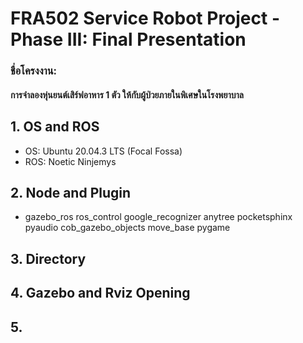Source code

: # FRA502 Service Robot Project - Phase III: Final Presentation
### **ชื่อโครงงาน:**

#### การจำลองหุ่นยนต์เสิร์ฟอาหาร 1 ตัว ให้กับผู้ป่วยภายในพิเศษในโรงพยาบาล
## 1. OS and ROS
* OS: Ubuntu 20.04.3 LTS (Focal Fossa)
* ROS: Noetic Ninjemys
## 2. Node and Plugin
* gazebo_ros
ros_control
google_recognizer
anytree
pocketsphinx
pyaudio
cob_gazebo_objects
move_base
pygame
## 3. Directory
## 4. Gazebo and Rviz Opening
## 5.
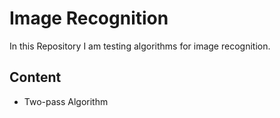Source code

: # Image Recognition

In this Repository I am testing algorithms for image recognition.

## Content

- Two-pass Algorithm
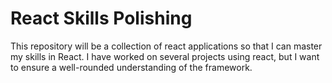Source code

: # React Skills Polishing

This repository will be a collection of react applications so that I can master my skills in React. I have worked on several projects using react, but I want to ensure a well-rounded understanding of the framework.
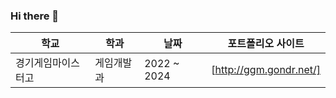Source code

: ### Hi there 👋
| 학교 | 학과 | 날짜 | 포트폴리오 사이트 |
| ------ | ------ | ------ | ------ |
| 경기게임마이스터고 | 게임개발과 | 2022 ~ 2024 | [http://ggm.gondr.net/] |
<!--
**Kimjunho06/Kimjunho06** is a ✨ _special_ ✨ repository because its `README.md` (this file) appears on your GitHub profile.

Here are some ideas to get you started:

- 🔭 I’m currently working on ...


- 🌱 I’m currently learning ...
- 👯 I’m looking to collaborate on ...
- 🤔 I’m looking for help with ...
- 💬 Ask me about ...
- 📫 How to reach me: ...
- 😄 Pronouns: ...
- ⚡ Fun fact: ...
-->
------
§ Work to be completed
Write back word for word every line in the entries above from the one with "## 4. Gazebo and Rviz Opening" to the one with "React Skills Polishing", ends included, and none of the pictures.

§ The completed task
## 4. Gazebo and Rviz Opening
## 5.
Source code

: # Image Recognition

In this Repository I am testing algorithms for image recognition.

## Content

- Two-pass Algorithm
Source code

: # React Skills Polishing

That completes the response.